SLC26A2 was discovered as a SO42− uptake transporter in human chondrocytes (22) and is expressed in chondrocytes, fibroblasts, and osteoblasts of the mouse (14). 35SO42− efflux from rat chondrocytes was noted to require the presence of extracellular Cl (37). Functional studies of recombinant SLC26A2 have been restricted to 35SO42− uptake assays in Xenopus oocytes (29, 37) and in human embryonic kidney (HEK)-293 cells (28). The oocyte studies have demonstrated cis-inhibition by Cl and HCO3 (100 mM), by SO42−, thiosulfate, and oxalate (5 mM), and by DIDS (1 mM) (37). However, tests of anion exchange and oxalate transport by recombinant SLC26A2 have not yet been published. hSLC26A2 and mSlc26a2 polypeptides, although of identical length, share only 80% amino acid identity, a degree of divergence previously shown for SLC26A6 (at 78%) to encode substantial differences in function. We have therefore extended the functional characterization of both human SLC26A2 (hSLC26A2) and mouse Slc26a2 (mSlc26a2) and tested the hypothesis that they transport oxalate.
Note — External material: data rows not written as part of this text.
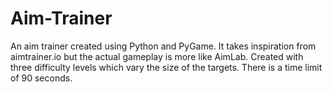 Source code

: # Aim-Trainer

An aim trainer created using Python and PyGame. It takes inspiration from aimtrainer.io but the actual gameplay is more like AimLab. Created with three difficulty levels
which vary the size of the targets. There is a time limit of 90 seconds.
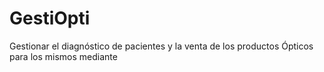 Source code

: # GestiOpti
Gestionar el diagnóstico de pacientes y la venta de los productos Ópticos para los mismos mediante
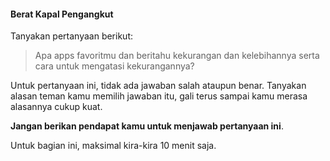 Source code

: #### Berat Kapal Pengangkut

Tanyakan pertanyaan berikut:

> Apa apps favoritmu dan beritahu kekurangan dan kelebihannya serta cara untuk mengatasi kekurangannya?

Untuk pertanyaan ini, tidak ada jawaban salah ataupun benar.
Tanyakan alasan teman kamu memilih jawaban itu, gali terus sampai kamu merasa alasannya cukup kuat.

**Jangan berikan pendapat kamu untuk menjawab pertanyaan ini**.


Untuk bagian ini, maksimal kira-kira 10 menit saja.

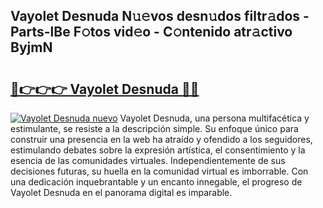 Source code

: ## Vayolet Desnuda N𝚞𝚎vos desn𝚞dos filtr𝚊dos - Parts-lBe F𝚘tos vid𝚎o - C𝚘ntenido atr𝚊ctivo ByjmN

# <h2><a href="http://mbbbqj.tromn.icu/?c=Vayolet+Desnuda">🔗👉👉👉 Vayolet Desnuda 🔗🔗</a></h2>

[![Vayolet Desnuda nuevo](https://i.imgur.com/pEAQMta.gif)](http://mbbbqj.tromn.icu/?c=Vayolet+Desnuda)
Vayolet Desnuda, una persona multifacética y estimulante, se resiste a la descripción simple. Su enfoque único para construir una presencia en la web ha atraído y ofendido a los seguidores, estimulando debates sobre la expresión artística, el consentimiento y la esencia de las comunidades virtuales. Independientemente de sus decisiones futuras, su huella en la comunidad virtual es imborrable. Con una dedicación inquebrantable y un encanto innegable, el progreso de Vayolet Desnuda en el panorama digital es imparable.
We found that SLC26A2 exchanges oxalate with trans-SO42−, Cl, or oxalate itself, in addition to mediating SO42−/Cl and Cl/Cl exchange. The two species orthologs exhibit similar anion transport affinities, share nonsaturating extracellular Cl dependence, and exhibit low rates of 36Cl efflux except as Cl/Cl self-exchange. hSLC26A2 is differentially regulated by extracellular pH (pHo) and intracellular pH (pHi). hSLC26A2 is inhibited by protein kinase C (PKC), likely through regulation of surface abundance. Two diastrophic dysplasia mutants of hSLC26A2 exhibit parallel reductions in transport of sulfate and oxalate but differ in impairment of surface expression.

METHODS

Materials.

Na36Cl, Na235SO42−, and [14C]butyrate were from ICN (Irvine, CA). [14C]oxalate originally from NEN-DuPont was the generous gift of C. Scheid and T. Honeyman (Univ. of Massachusetts Medical Center). Restriction enzymes and T4 DNA ligase were from New England Biolabs (Beverly, MA). The EXPAND High-fidelity PCR System was from Roche Diagnostics (Indianapolis, IN). 4,4′-Diisothiocyanostilbene-2,2′-disulfonic acid (DIDS) was from Calbiochem (La Jolla, CA). 4,4′-Dinitrostilbene-2,2′-disulfonic acid (DNDS) was from Pfalz and Bauer (Waterbury, CT). 4β-Phorbol-12-myristate-13-acetate (PMA) and 4α-phorbol-didecanoate (4α-PDD) were from LC Laboratories (Woburn, MA). All other chemical reagents were from Sigma (St. Louis, MO) or Fluka (Milwaukee, WI) and were of reagent grade.

Solutions.

MBS consisted of (in mM) 85 NaCl, 1 KCl, 2.4 NaHCO3, 0.82 Mg(SO4)2, 0.33 Ca(NO3)2, 0.41 CaCl2, and 10 HEPES (pH adjusted to 7.40 with NaOH). ND-96 (pH 7.40) consisted of (in mM) 96 NaCl, 2 KCl, 1.8 CaCl2, 1 MgCl2, and 5 HEPES. In Cl-free ND-96 or partial Cl substitution solutions, NaCl was replaced mole-for-mole with Na cyclamate or, in the case of two-electrode voltage-clamp experiments, Na gluconate. In some experiments, 96 mM NaCl was replaced with 64 mM Na2SO42−. As needed, the Cl salts of K+, Ca2+, and Mg2+ were substituted on an equimolar basis with the corresponding gluconate salts. Na oxalate-containing bath solutions were nominally Ca2+ free. Addition to flux media of the weak acid salt sodium butyrate (40 mM) was in equimolar substitution for Na cyclamate. Bath addition of NH4Cl (20 mM) was in equimolar substitution for NaCl. pH 5.0 ND96 solutions were buffered with 5 mM MES. (Occasional use of 5 mM HEPES during the four 1-min exposures to pH 5.0 was without bath pH drift and without change in results.)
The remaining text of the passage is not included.